Co drugie auto używane w Polsce jest po wypadku lub szkodzie. Niepokoi także inna rzecz

Kupując auto używane jedną z najważniejszych kwestii jest jego bezwypadkowa przeszłość. Czym innym jednak jest lekko zarysowany zderzak, a czym innym skasowany przód. Ostatni raport Carfaxu ujawnił niepokojące dane.

Nie każda szkoda musi dyskwalifikować pojazd z kręgu zainteresowania, ale warto mieć się na baczności
Nie każda szkoda musi dyskwalifikować pojazd z kręgu zainteresowania, ale warto mieć się na baczności
Źródło zdjęć: © fot. Mariusz Zmysłowski
Filip Buliński

02.08.2022 | aktual.: 13.03.2023 16:22

Wiele lat temu Polska określona została motoryzacyjnym śmietnikiem Europy i trudno się temu dziwić. Średni wiek pojazdów jeżdżących po naszych drogach niemal z każdym rokiem rośnie i obecnie wynosi 15,5 roku. Jednocześnie podaż na rynku aut używanych spada, co oznacza, że niektórzy mogą podejmować decyzję pod presją.

To z kolei może skutkować natknięciem się na "minę", czyli auto z ukrytą historią wypadkową lub istną skarbonkę bez dna. Jak się okazuje, szansa na pierwszy przypadek jest ogromna. Jak wynika z raportu Carfax, od początku roku co drugi użytkownik szukający auta dowiedział się z pobranej historii pojazdu o przynajmniej jednym wypadku lub szkodzie.

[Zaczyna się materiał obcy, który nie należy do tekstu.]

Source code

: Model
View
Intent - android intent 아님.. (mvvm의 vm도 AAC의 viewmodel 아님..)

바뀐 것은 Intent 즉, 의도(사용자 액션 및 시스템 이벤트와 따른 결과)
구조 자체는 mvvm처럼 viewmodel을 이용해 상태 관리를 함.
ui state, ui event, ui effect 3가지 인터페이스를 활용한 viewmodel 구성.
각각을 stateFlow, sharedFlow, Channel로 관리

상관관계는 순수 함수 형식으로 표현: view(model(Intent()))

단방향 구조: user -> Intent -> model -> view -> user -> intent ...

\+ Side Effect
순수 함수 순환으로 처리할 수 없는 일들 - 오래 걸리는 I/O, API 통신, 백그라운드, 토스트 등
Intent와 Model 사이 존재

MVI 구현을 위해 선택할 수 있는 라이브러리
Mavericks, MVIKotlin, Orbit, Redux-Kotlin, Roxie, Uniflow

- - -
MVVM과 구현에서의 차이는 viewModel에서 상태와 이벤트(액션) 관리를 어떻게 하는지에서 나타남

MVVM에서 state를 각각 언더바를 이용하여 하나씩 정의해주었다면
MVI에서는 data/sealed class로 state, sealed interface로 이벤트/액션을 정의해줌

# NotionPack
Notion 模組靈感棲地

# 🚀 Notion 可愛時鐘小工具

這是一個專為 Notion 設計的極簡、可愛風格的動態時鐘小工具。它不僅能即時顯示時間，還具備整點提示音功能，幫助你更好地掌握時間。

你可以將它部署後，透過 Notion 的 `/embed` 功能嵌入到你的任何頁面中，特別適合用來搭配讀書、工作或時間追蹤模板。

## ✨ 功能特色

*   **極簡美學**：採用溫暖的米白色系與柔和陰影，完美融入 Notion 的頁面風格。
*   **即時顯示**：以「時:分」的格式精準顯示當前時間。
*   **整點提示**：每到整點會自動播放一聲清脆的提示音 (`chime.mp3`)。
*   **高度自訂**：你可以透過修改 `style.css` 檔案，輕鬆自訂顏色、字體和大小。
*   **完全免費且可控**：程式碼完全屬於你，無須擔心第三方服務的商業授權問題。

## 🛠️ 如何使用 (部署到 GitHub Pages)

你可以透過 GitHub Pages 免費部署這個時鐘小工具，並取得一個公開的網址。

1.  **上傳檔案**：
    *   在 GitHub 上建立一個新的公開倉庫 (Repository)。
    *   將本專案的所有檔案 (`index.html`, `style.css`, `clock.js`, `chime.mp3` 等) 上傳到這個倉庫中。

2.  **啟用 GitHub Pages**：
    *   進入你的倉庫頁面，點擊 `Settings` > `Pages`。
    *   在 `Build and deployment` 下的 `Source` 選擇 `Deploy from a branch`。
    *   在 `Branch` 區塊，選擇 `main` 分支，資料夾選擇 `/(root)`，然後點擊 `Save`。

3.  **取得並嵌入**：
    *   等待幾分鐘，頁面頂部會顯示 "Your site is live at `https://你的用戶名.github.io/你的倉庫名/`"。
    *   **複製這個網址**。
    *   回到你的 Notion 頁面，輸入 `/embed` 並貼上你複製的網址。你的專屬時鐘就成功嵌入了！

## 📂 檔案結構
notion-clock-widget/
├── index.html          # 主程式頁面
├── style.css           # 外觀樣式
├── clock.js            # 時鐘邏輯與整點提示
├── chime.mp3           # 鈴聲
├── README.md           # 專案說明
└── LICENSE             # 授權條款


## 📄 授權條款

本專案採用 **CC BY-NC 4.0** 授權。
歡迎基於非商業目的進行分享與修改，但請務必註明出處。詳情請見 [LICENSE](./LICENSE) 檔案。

W porównaniu do analogicznego okresu zeszłego roku to wzrost aż o 75 proc, a w całym 2021 r. o szkodowej przeszłości auta dowiadywała się tylko co trzecia osoba. Ale to nie wszystko.

Jak informuje Carfax, zanotowano także wzrost o 32 proc. importowanych z USA aut z tzw. Salvage Title. Są nim oznaczane auta powypadkowe, popowodziowe czy spalone. Tu trzeba jednak zaznaczyć, że interpretacja dopisku jest zależna od stanu, a uszkodzenia nie zawsze muszą być istotne, bo mogą wynikać z niegroźnej szkody parkingowej. Często jednak są tak poważne, że pojazd nie może być dopuszczony do ruchu w USA.

Jak wyjaśnia Frank Brüggink, założyciel i dyrektor zarządzający Carfaxem w Europie, następstwem niedoboru aut używanych jest napływ większej liczby pojazdów, których do tej pory ludzie nie chcieli kupować. Dlatego lepiej nie polegać na "okazjach" i każdy zakup, szczególnie jeśli planujemy wydać większą kwotę, dobrze przemyśleć. Poza sprawdzeniem historii danego egzemplarza warto także udać się do niezależnego warsztatu na kontrolę przeprowadzoną przez specjalistę.